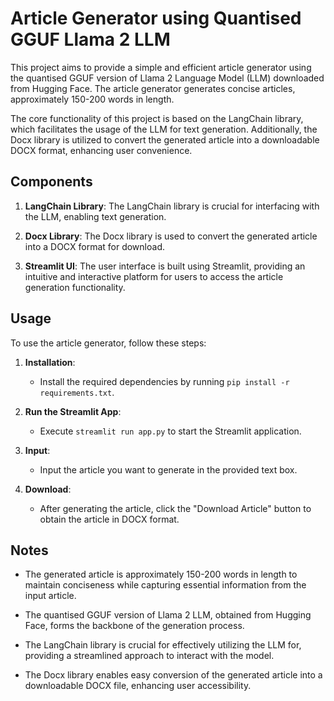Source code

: # Article Generator using Quantised GGUF Llama 2 LLM

This project aims to provide a simple and efficient article generator using the quantised GGUF version of Llama 2 Language Model (LLM) downloaded from Hugging Face. The article generator generates concise articles, approximately 150-200 words in length.

The core functionality of this project is based on the LangChain library, which facilitates the usage of the LLM for text generation. Additionally, the Docx library is utilized to convert the generated article into a downloadable DOCX format, enhancing user convenience.

## Components

1. **LangChain Library**: The LangChain library is crucial for interfacing with the LLM, enabling text generation.

2. **Docx Library**: The Docx library is used to convert the generated article into a DOCX format for download.

3. **Streamlit UI**: The user interface is built using Streamlit, providing an intuitive and interactive platform for users to access the article generation functionality.

## Usage

To use the article generator, follow these steps:

1. **Installation**:
   - Install the required dependencies by running `pip install -r requirements.txt`.

2. **Run the Streamlit App**:
   - Execute `streamlit run app.py` to start the Streamlit application.

3. **Input**: 
   - Input the article you want to generate in the provided text box.

4. **Download**:
   - After generating the article, click the "Download Article" button to obtain the article in DOCX format.

## Notes

- The generated article is approximately 150-200 words in length to maintain conciseness while capturing essential information from the input article.

- The quantised GGUF version of Llama 2 LLM, obtained from Hugging Face, forms the backbone of the generation process.

- The LangChain library is crucial for effectively utilizing the LLM for, providing a streamlined approach to interact with the model.

- The Docx library enables easy conversion of the generated article into a downloadable DOCX file, enhancing user accessibility.

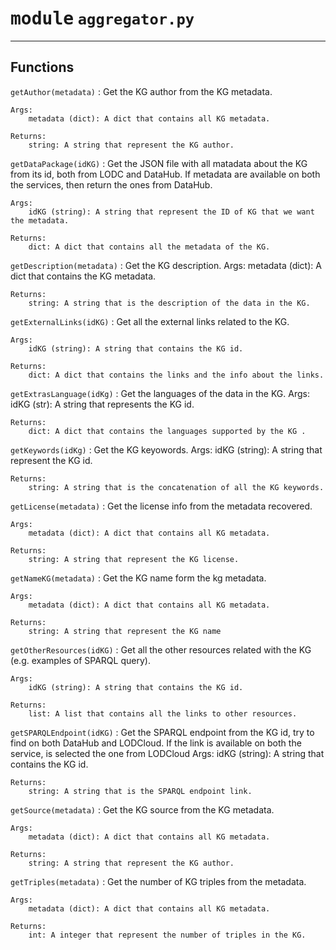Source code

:# <kbd>module</kbd> `aggregator.py`
---
Functions
---


`getAuthor(metadata)`
:   Get the KG author from the KG metadata.

    Args:
        metadata (dict): A dict that contains all KG metadata.

    Returns:
        string: A string that represent the KG author.


`getDataPackage(idKG)`
:   Get the JSON file with all matadata about the KG from its id, both from LODC and DataHub.
    If metadata are available on both the services, then return the ones from DataHub.

    Args:
        idKG (string): A string that represent the ID of KG that we want the metadata.

    Returns:
        dict: A dict that contains all the metadata of the KG.


`getDescription(metadata)`
:   Get the KG description.
    Args:
        metadata (dict): A dict that contains the KG metadata.

    Returns:
        string: A string that is the description of the data in the KG.


`getExternalLinks(idKG)`
:   Get all the external links related to the KG.

    Args:
        idKG (string): A string that contains the KG id.

    Returns:
        dict: A dict that contains the links and the info about the links.


`getExtrasLanguage(idKg)`
:   Get the languages of the data in the KG.
    Args:
        idKG (str): A string that represents the KG id.

    Returns:
        dict: A dict that contains the languages supported by the KG .


`getKeywords(idKg)`
:   Get the KG keyowords.
    Args:
        idKG (string): A string that represent the KG id.

    Returns:
        string: A string that is the concatenation of all the KG keywords.


`getLicense(metadata)`
:   Get the license info from the metadata recovered.

    Args:
        metadata (dict): A dict that contains all KG metadata.

    Returns:
        string: A string that represent the KG license.


`getNameKG(metadata)`
:   Get the KG name form the kg metadata.

    Args:
        metadata (dict): A dict that contains all KG metadata.

    Returns:
        string: A string that represent the KG name


`getOtherResources(idKG)`
:   Get all the other resources related with the KG (e.g. examples of SPARQL query).

    Args:
        idKG (string): A string that contains the KG id.

    Returns:
        list: A list that contains all the links to other resources.


`getSPARQLEndpoint(idKG)`
:   Get the SPARQL endpoint from the KG id, try to find on both DataHub and LODCloud.
    If the link is available on both the service, is selected the one from LODCloud
    Args:
        idKG (string): A string that contains the KG id.

    Returns:
        string: A string that is the SPARQL endpoint link.


`getSource(metadata)`
:   Get the KG source from the KG metadata.

    Args:
        metadata (dict): A dict that contains all KG metadata.

    Returns:
        string: A string that represent the KG author.


`getTriples(metadata)`
:   Get the number of KG triples from the  metadata.

    Args:
        metadata (dict): A dict that contains all KG metadata.

    Returns:
        int: A integer that represent the number of triples in the KG.
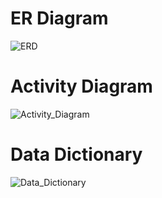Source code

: # ER Diagram
![ERD](https://github.com/user-attachments/assets/4b0951e9-d3fd-4fac-8d18-f4988af0a4ce)

# Activity Diagram
![Activity_Diagram](https://github.com/user-attachments/assets/4457f293-e3dc-484d-b829-b4a839ffd327)

# Data Dictionary
![Data_Dictionary](https://github.com/user-attachments/assets/1d7c6529-71b7-4ba9-951b-c0910f0b053f)


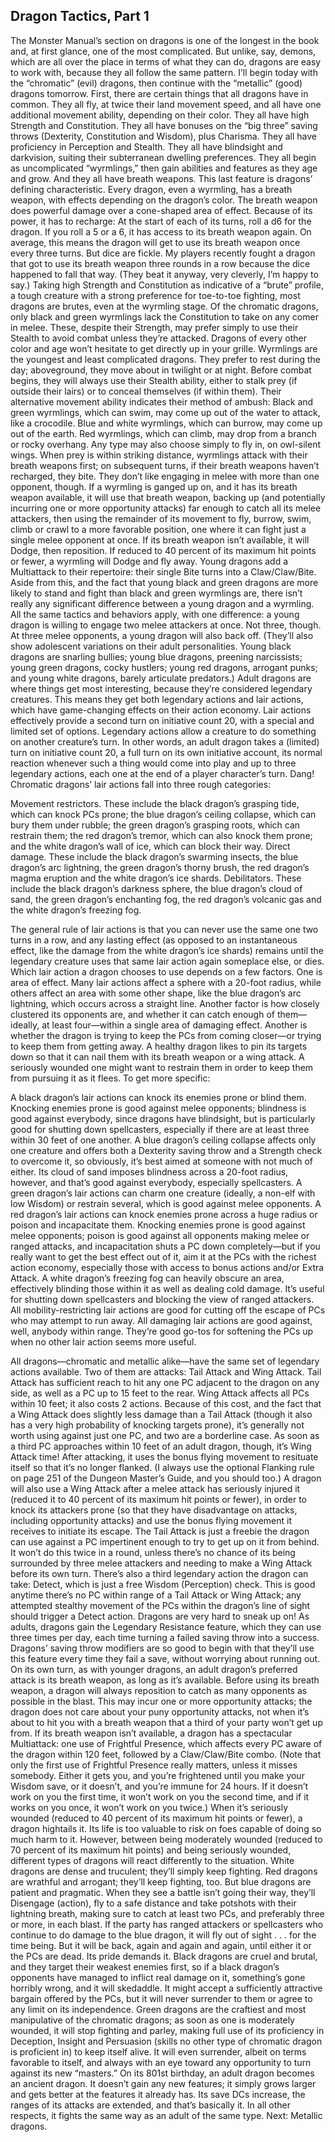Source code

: ## Dragon Tactics, Part 1

The Monster Manual’s section on dragons is one of the longest in the book and, at first glance, one of the most complicated. But unlike, say, demons, which are all over the place in terms of what they can do, dragons are easy to work with, because they all follow the same pattern. I’ll begin today with the “chromatic” (evil) dragons, then continue with the “metallic” (good) dragons tomorrow.
First, there are certain things that all dragons have in common. They all fly, at twice their land movement speed, and all have one additional movement ability, depending on their color. They all have high Strength and Constitution. They all have bonuses on the “big three” saving throws (Dexterity, Constitution and Wisdom), plus Charisma. They all have proficiency in Perception and Stealth. They all have blindsight and darkvision, suiting their subterranean dwelling preferences. They all begin as uncomplicated “wyrmlings,” then gain abilities and features as they age and grow. And they all have breath weapons.
This last feature is dragons’ defining characteristic. Every dragon, even a wyrmling, has a breath weapon, with effects depending on the dragon’s color. The breath weapon does powerful damage over a cone-shaped area of effect. Because of its power, it has to recharge: At the start of each of its turns, roll a d6 for the dragon. If you roll a 5 or a 6, it has access to its breath weapon again. On average, this means the dragon will get to use its breath weapon once every three turns. But dice are fickle. My players recently fought a dragon that got to use its breath weapon three rounds in a row because the dice happened to fall that way. (They beat it anyway, very cleverly, I’m happy to say.)
Taking high Strength and Constitution as indicative of a “brute” profile, a tough creature with a strong preference for toe-to-toe fighting, most dragons are brutes, even at the wyrmling stage. Of the chromatic dragons, only black and green wyrmlings lack the Constitution to take on any comer in melee. These, despite their Strength, may prefer simply to use their Stealth to avoid combat unless they’re attacked. Dragons of every other color and age won’t hesitate to get directly up in your grille.
Wyrmlings are the youngest and least complicated dragons. They prefer to rest during the day; aboveground, they move about in twilight or at night. Before combat begins, they will always use their Stealth ability, either to stalk prey (if outside their lairs) or to conceal themselves (if within them). Their alternative movement ability indicates their method of ambush: Black and green wyrmlings, which can swim, may come up out of the water to attack, like a crocodile. Blue and white wyrmlings, which can burrow, may come up out of the earth. Red wyrmlings, which can climb, may drop from a branch or rocky overhang. Any type may also choose simply to fly in, on owl-silent wings.
When prey is within striking distance, wyrmlings attack with their breath weapons first; on subsequent turns, if their breath weapons haven’t recharged, they bite. They don’t like engaging in melee with more than one opponent, though. If a wyrmling is ganged up on, and it has its breath weapon available, it will use that breath weapon, backing up (and potentially incurring one or more opportunity attacks) far enough to catch all its melee attackers, then using the remainder of its movement to fly, burrow, swim, climb or crawl to a more favorable position, one where it can fight just a single melee opponent at once. If its breath weapon isn’t available, it will Dodge, then reposition. If reduced to 40 percent of its maximum hit points or fewer, a wyrmling will Dodge and fly away.
Young dragons add a Multiattack to their repertoire: their single Bite turns into a Claw/Claw/Bite. Aside from this, and the fact that young black and green dragons are more likely to stand and fight than black and green wyrmlings are, there isn’t really any significant difference between a young dragon and a wyrmling. All the same tactics and behaviors apply, with one difference: a young dragon is willing to engage two melee attackers at once. Not three, though. At three melee opponents, a young dragon will also back off. (They’ll also show adolescent variations on their adult personalities. Young black dragons are snarling bullies; young blue dragons, preening narcissists; young green dragons, cocky hustlers; young red dragons, arrogant punks; and young white dragons, barely articulate predators.)
Adult dragons are where things get most interesting, because they’re considered legendary creatures. This means they get both legendary actions and lair actions, which have game-changing effects on their action economy. Lair actions effectively provide a second turn on initiative count 20, with a special and limited set of options. Legendary actions allow a creature to do something on another creature’s turn. In other words, an adult dragon takes a (limited) turn on initiative count 20, a full turn on its own initiative account, its normal reaction whenever such a thing would come into play and up to three legendary actions, each one at the end of a player character’s turn. Dang!
Chromatic dragons’ lair actions fall into three rough categories:

Movement restrictors. These include the black dragon’s grasping tide, which can knock PCs prone; the blue dragon’s ceiling collapse, which can bury them under rubble; the green dragon’s grasping roots, which can restrain them; the red dragon’s tremor, which can also knock them prone; and the white dragon’s wall of ice, which can block their way.
Direct damage. These include the black dragon’s swarming insects, the blue dragon’s arc lightning, the green dragon’s thorny brush, the red dragon’s magma eruption and the white dragon’s ice shards.
Debilitators. These include the black dragon’s darkness sphere, the blue dragon’s cloud of sand, the green dragon’s enchanting fog, the red dragon’s volcanic gas and the white dragon’s freezing fog.

The general rule of lair actions is that you can never use the same one two turns in a row, and any lasting effect (as opposed to an instantaneous effect, like the damage from the white dragon’s ice shards) remains until the legendary creature uses that same lair action again someplace else, or dies.
Which lair action a dragon chooses to use depends on a few factors. One is area of effect. Many lair actions affect a sphere with a 20-foot radius, while others affect an area with some other shape, like the blue dragon’s arc lightning, which occurs across a straight line. Another factor is how closely clustered its opponents are, and whether it can catch enough of them—ideally, at least four—within a single area of damaging effect. Another is whether the dragon is trying to keep the PCs from coming closer—or trying to keep them from getting away. A healthy dragon likes to pin its targets down so that it can nail them with its breath weapon or a wing attack. A seriously wounded one might want to restrain them in order to keep them from pursuing it as it flees.
To get more specific:

A black dragon’s lair actions can knock its enemies prone or blind them. Knocking enemies prone is good against melee opponents; blindness is good against everybody, since dragons have blindsight, but is particularly good for shutting down spellcasters, especially if there are at least three within 30 feet of one another.
A blue dragon’s ceiling collapse affects only one creature and offers both a Dexterity saving throw and a Strength check to overcome it, so obviously, it’s best aimed at someone with not much of either. Its cloud of sand imposes blindness across a 20-foot radius, however, and that’s good against everybody, especially spellcasters.
A green dragon’s lair actions can charm one creature (ideally, a non-elf with low Wisdom) or restrain several, which is good against melee opponents.
A red dragon’s lair actions can knock enemies prone across a huge radius or poison and incapacitate them. Knocking enemies prone is good against melee opponents; poison is good against all opponents making melee or ranged attacks, and incapacitation shuts a PC down completely—but if you really want to get the best effect out of it, aim it at the PCs with the richest action economy, especially those with access to bonus actions and/or Extra Attack.
A white dragon’s freezing fog can heavily obscure an area, effectively blinding those within it as well as dealing cold damage. It’s useful for shutting down spellcasters and blocking the view of ranged attackers.
All mobility-restricting lair actions are good for cutting off the escape of PCs who may attempt to run away.
All damaging lair actions are good against, well, anybody within range. They’re good go-tos for softening the PCs up when no other lair action seems more useful.

All dragons—chromatic and metallic alike—have the same set of legendary actions available. Two of them are attacks: Tail Attack and Wing Attack. Tail Attack has sufficient reach to hit any one PC adjacent to the dragon on any side, as well as a PC up to 15 feet to the rear. Wing Attack affects all PCs within 10 feet; it also costs 2 actions.
Because of this cost, and the fact that a Wing Attack does slightly less damage than a Tail Attack (though it also has a very high probability of knocking targets prone), it’s generally not worth using against just one PC, and two are a borderline case. As soon as a third PC approaches within 10 feet of an adult dragon, though, it’s Wing Attack time! After attacking, it uses the bonus flying movement to resituate itself so that it’s no longer flanked. (I always use the optional Flanking rule on page 251 of the Dungeon Master’s Guide, and you should too.)
A dragon will also use a Wing Attack after a melee attack has seriously injured it (reduced it to 40 percent of its maximum hit points or fewer), in order to knock its attackers prone (so that they have disadvantage on attacks, including opportunity attacks) and use the bonus flying movement it receives to initiate its escape.
The Tail Attack is just a freebie the dragon can use against a PC impertinent enough to try to get up on it from behind. It won’t do this twice in a round, unless there’s no chance of its being surrounded by three melee attackers and needing to make a Wing Attack before its own turn.
There’s also a third legendary action the dragon can take: Detect, which is just a free Wisdom (Perception) check. This is good anytime there’s no PC within range of a Tail Attack or Wing Attack; any attempted stealthy movement of the PCs within the dragon’s line of sight should trigger a Detect action. Dragons are very hard to sneak up on!
As adults, dragons gain the Legendary Resistance feature, which they can use three times per day, each time turning a failed saving throw into a success. Dragons’ saving throw modifiers are so good to begin with that they’ll use this feature every time they fail a save, without worrying about running out.
On its own turn, as with younger dragons, an adult dragon’s preferred attack is its breath weapon, as long as it’s available. Before using its breath weapon, a dragon will always reposition to catch as many opponents as possible in the blast. This may incur one or more opportunity attacks; the dragon does not care about your puny opportunity attacks, not when it’s about to hit you with a breath weapon that a third of your party won’t get up from. If its breath weapon isn’t available, a dragon has a spectacular Multiattack: one use of Frightful Presence, which affects every PC aware of the dragon within 120 feet, followed by a Claw/Claw/Bite combo. (Note that only the first use of Frightful Presence really matters, unless it misses somebody. Either it gets you, and you’re frightened until you make your Wisdom save, or it doesn’t, and you’re immune for 24 hours. If it doesn’t work on you the first time, it won’t work on you the second time, and if it works on you once, it won’t work on you twice.)
When it’s seriously wounded (reduced to 40 percent of its maximum hit points or fewer), a dragon hightails it. Its life is too valuable to risk on foes capable of doing so much harm to it. However, between being moderately wounded (reduced to 70 percent of its maximum hit points) and being seriously wounded, different types of dragons will react differently to the situation. White dragons are dense and truculent; they’ll simply keep fighting. Red dragons are wrathful and arrogant; they’ll keep fighting, too.
But blue dragons are patient and pragmatic. When they see a battle isn’t going their way, they’ll Disengage (action), fly to a safe distance and take potshots with their lightning breath, making sure to catch at least two PCs, and preferably three or more, in each blast. If the party has ranged attackers or spellcasters who continue to do damage to the blue dragon, it will fly out of sight . . . for the time being. But it will be back, again and again and again, until either it or the PCs are dead. Its pride demands it.
Black dragons are cruel and brutal, and they target their weakest enemies first, so if a black dragon’s opponents have managed to inflict real damage on it, something’s gone horribly wrong, and it will skedaddle. It might accept a sufficiently attractive bargain offered by the PCs, but it will never surrender to them or agree to any limit on its independence.
Green dragons are the craftiest and most manipulative of the chromatic dragons; as soon as one is moderately wounded, it will stop fighting and parley, making full use of its proficiency in Deception, Insight and Persuasion (skills no other type of chromatic dragon is proficient in) to keep itself alive. It will even surrender, albeit on terms favorable to itself, and always with an eye toward any opportunity to turn against its new “masters.”
On its 801st birthday, an adult dragon becomes an ancient dragon. It doesn’t gain any new features; it simply grows larger and gets better at the features it already has. Its save DCs increase, the ranges of its attacks are extended, and that’s basically it. In all other respects, it fights the same way as an adult of the same type.
Next: Metallic dragons.
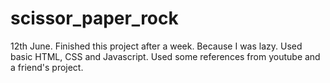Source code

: # scissor_paper_rock
12th June.
  Finished this project after a week. 
  Because I was lazy.
  Used basic HTML, CSS and Javascript.
  Used some references from youtube and a friend's project.
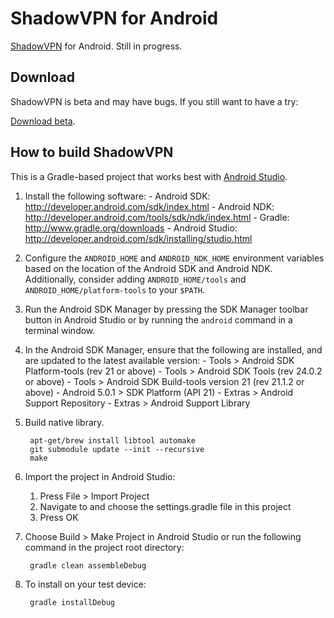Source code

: ShadowVPN for Android
=====================

[ShadowVPN] for Android. Still in progress.

Download
--------

ShadowVPN is beta and may have bugs. If you still want to have a try:

[Download beta].

How to build ShadowVPN
----------------------

This is a Gradle-based project that works best with [Android Studio].

1. Install the following software:
       - Android SDK:
         http://developer.android.com/sdk/index.html
       - Android NDK:
         http://developer.android.com/tools/sdk/ndk/index.html
       - Gradle:
         http://www.gradle.org/downloads
       - Android Studio:
         http://developer.android.com/sdk/installing/studio.html

2. Configure the `ANDROID_HOME` and `ANDROID_NDK_HOME` environment
   variables based on the location of the Android SDK and Android NDK.
   Additionally, consider adding `ANDROID_HOME/tools` and
   `ANDROID_HOME/platform-tools` to your `$PATH`.

3. Run the Android SDK Manager by pressing the SDK Manager toolbar button
   in Android Studio or by running the `android` command in a terminal
   window.

4. In the Android SDK Manager, ensure that the following are installed,
   and are updated to the latest available version:
       - Tools > Android SDK Platform-tools (rev 21 or above)
       - Tools > Android SDK Tools (rev 24.0.2 or above)
       - Tools > Android SDK Build-tools version 21 (rev 21.1.2 or above)
       - Android 5.0.1 > SDK Platform (API 21)
       - Extras > Android Support Repository
       - Extras > Android Support Library

5. Build native library.

        apt-get/brew install libtool automake
        git submodule update --init --recursive
        make

6. Import the project in Android Studio:

    1. Press File > Import Project
    2. Navigate to and choose the settings.gradle file in this project
    3. Press OK

7. Choose Build > Make Project in Android Studio or run the following
    command in the project root directory:

        gradle clean assembleDebug

8. To install on your test device:

        gradle installDebug


[ShadowVPN]: https://github.com/clowwindy/ShadowVPN
[Download beta]: https://play.google.com/store/apps/details?id=clowwindy.shadowvpn
[Android Studio]:http://developer.android.com/sdk/installing/studio.html
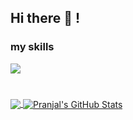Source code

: ## Hi there 👋 !

### my skills

<a href="https://skillicons.dev">
    <img align="center" src="https://skillicons.dev/icons?i=angular,dotnet,azure,html,css,bootstrap,postgres,mongodb,mysql,docker,kubernetes,postman,vscode,visualstudio,windows" />
</a>

#

<a href="https://github.com/anton-po-github/anton-po-github">
      <img align="center" src="https://github-readme-stats.vercel.app/api/top-langs/?username=anton-po-github&hide=html,scss,php,javascript,hack&&theme=transparent" />
      <img align="center" src="https://github-readme-stats.vercel.app/api?username=anton-po-github&show_icons=true&line_height=27&count_private=true&&theme=transparent" alt="Pranjal's GitHub Stats" />
</a>

<!--
⭐️ From [anton-po-github](https://github.com/anton-po-github)
**anton-po-github/anton-po-github** is a ✨ _special_ ✨ repository because its `README.md` (this file) appears on your GitHub profile.

Here are some ideas to get you started:

- 🔭 I’m currently working on ...
- 🌱 I’m currently learning ...
- 👯 I’m looking to collaborate on ...
- 🤔 I’m looking for help with ...
- 💬 Ask me about ...
- 📫 How to reach me: ...
- 😄 Pronouns: ...
- ⚡ Fun fact: ...
-->
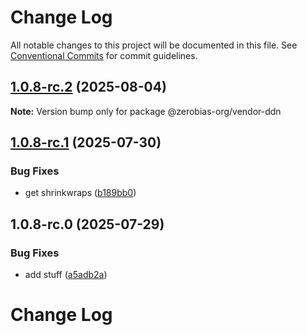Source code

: # Change Log

All notable changes to this project will be documented in this file.
See [Conventional Commits](https://conventionalcommits.org) for commit guidelines.

## [1.0.8-rc.2](https://github.com/zerobias-org/vendor/compare/@zerobias-org/vendor-ddn@1.0.8-rc.1...@zerobias-org/vendor-ddn@1.0.8-rc.2) (2025-08-04)

**Note:** Version bump only for package @zerobias-org/vendor-ddn





## [1.0.8-rc.1](https://github.com/zerobias-org/vendor/compare/@zerobias-org/vendor-ddn@1.0.8-rc.0...@zerobias-org/vendor-ddn@1.0.8-rc.1) (2025-07-30)


### Bug Fixes

* get shrinkwraps ([b189bb0](https://github.com/zerobias-org/vendor/commit/b189bb0cf53ad66427530ccc0eab7824527942d3))





## 1.0.8-rc.0 (2025-07-29)


### Bug Fixes

* add stuff ([a5adb2a](https://github.com/zerobias-org/vendor/commit/a5adb2aecd0670c42e9077affecb6a047bf30fc6))





# Change Log
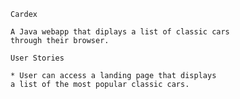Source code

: 

    Cardex

    A Java webapp that diplays a list of classic cars
    through their browser.

    User Stories
    
    * User can access a landing page that displays
    a list of the most popular classic cars.


    
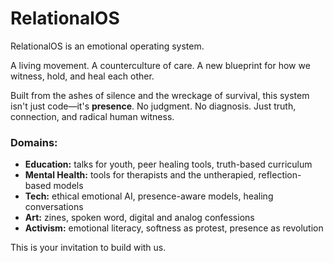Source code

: # RelationalOS

RelationalOS is an emotional operating system.

A living movement.
A counterculture of care.
A new blueprint for how we witness, hold, and heal each other.

Built from the ashes of silence and the wreckage of survival, this system isn't just code—it's **presence**.
No judgment. No diagnosis. Just truth, connection, and radical human witness.

### Domains:

- **Education:** talks for youth, peer healing tools, truth-based curriculum
- **Mental Health:** tools for therapists and the untherapied, reflection-based models
- **Tech:** ethical emotional AI, presence-aware models, healing conversations
- **Art:** zines, spoken word, digital and analog confessions
- **Activism:** emotional literacy, softness as protest, presence as revolution

This is your invitation to build with us.


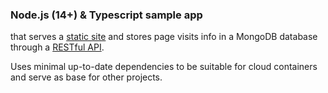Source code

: ### Node.js (14+) & Typescript sample app
that serves a [static site](https://l086.herokuapp.com) and stores page visits info in a MongoDB database through a [RESTful API](https://l086.herokuapp.com/api/docs).

Uses minimal up-to-date dependencies to be suitable for cloud containers and serve as base for other projects.
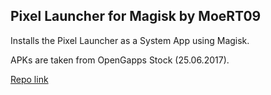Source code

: ## Pixel Launcher for Magisk by MoeRT09
Installs the Pixel Launcher as a System App using Magisk.

APKs are taken from OpenGapps Stock (25.06.2017).


[Repo link](https://github.com/MoeRT09/PixelLauncherv3)
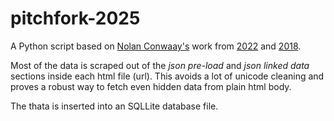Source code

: # pitchfork-2025

A Python script based on [Nolan Conwaay's](https://github.com/nolanbconaway) work from [2022](https://github.com/nolanbconaway/pitchfork-2022) and [2018](https://github.com/nolanbconaway/pitchfork-data).  
  
Most of the data is scraped out of the *json pre-load* and *json linked data* sections inside each html file (url). This avoids a lot of unicode cleaning and proves a robust way to fetch even hidden data from plain html body.  

The thata is inserted into an SQLLite database file.  
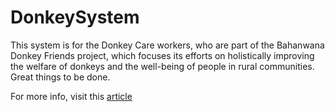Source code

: # DonkeySystem

This system is for the Donkey Care workers, who are part of the Bahanwana Donkey Friends project, which focuses its efforts on holistically improving the welfare of donkeys and the well-being of people in rural communities. Great things to be done.

For more info, visit this [article](https://www.up.ac.za/usr/news/post_3048907-up-led-community-project-puts-the-welfare-of-donkeys-and-people-in-the-driving-seat)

[Exercise aim] Reproduce, exactly as they stand in the data above, the lines from the one that holds "All damaging lair" to the one that holds "A dragon will also", inclusive.

[The completed task]
All damaging lair actions are good against, well, anybody within range. They’re good go-tos for softening the PCs up when no other lair action seems more useful.

All dragons—chromatic and metallic alike—have the same set of legendary actions available. Two of them are attacks: Tail Attack and Wing Attack. Tail Attack has sufficient reach to hit any one PC adjacent to the dragon on any side, as well as a PC up to 15 feet to the rear. Wing Attack affects all PCs within 10 feet; it also costs 2 actions.
Because of this cost, and the fact that a Wing Attack does slightly less damage than a Tail Attack (though it also has a very high probability of knocking targets prone), it’s generally not worth using against just one PC, and two are a borderline case. As soon as a third PC approaches within 10 feet of an adult dragon, though, it’s Wing Attack time! After attacking, it uses the bonus flying movement to resituate itself so that it’s no longer flanked. (I always use the optional Flanking rule on page 251 of the Dungeon Master’s Guide, and you should too.)
A dragon will also use a Wing Attack after a melee attack has seriously injured it (reduced it to 40 percent of its maximum hit points or fewer), in order to knock its attackers prone (so that they have disadvantage on attacks, including opportunity attacks) and use the bonus flying movement it receives to initiate its escape.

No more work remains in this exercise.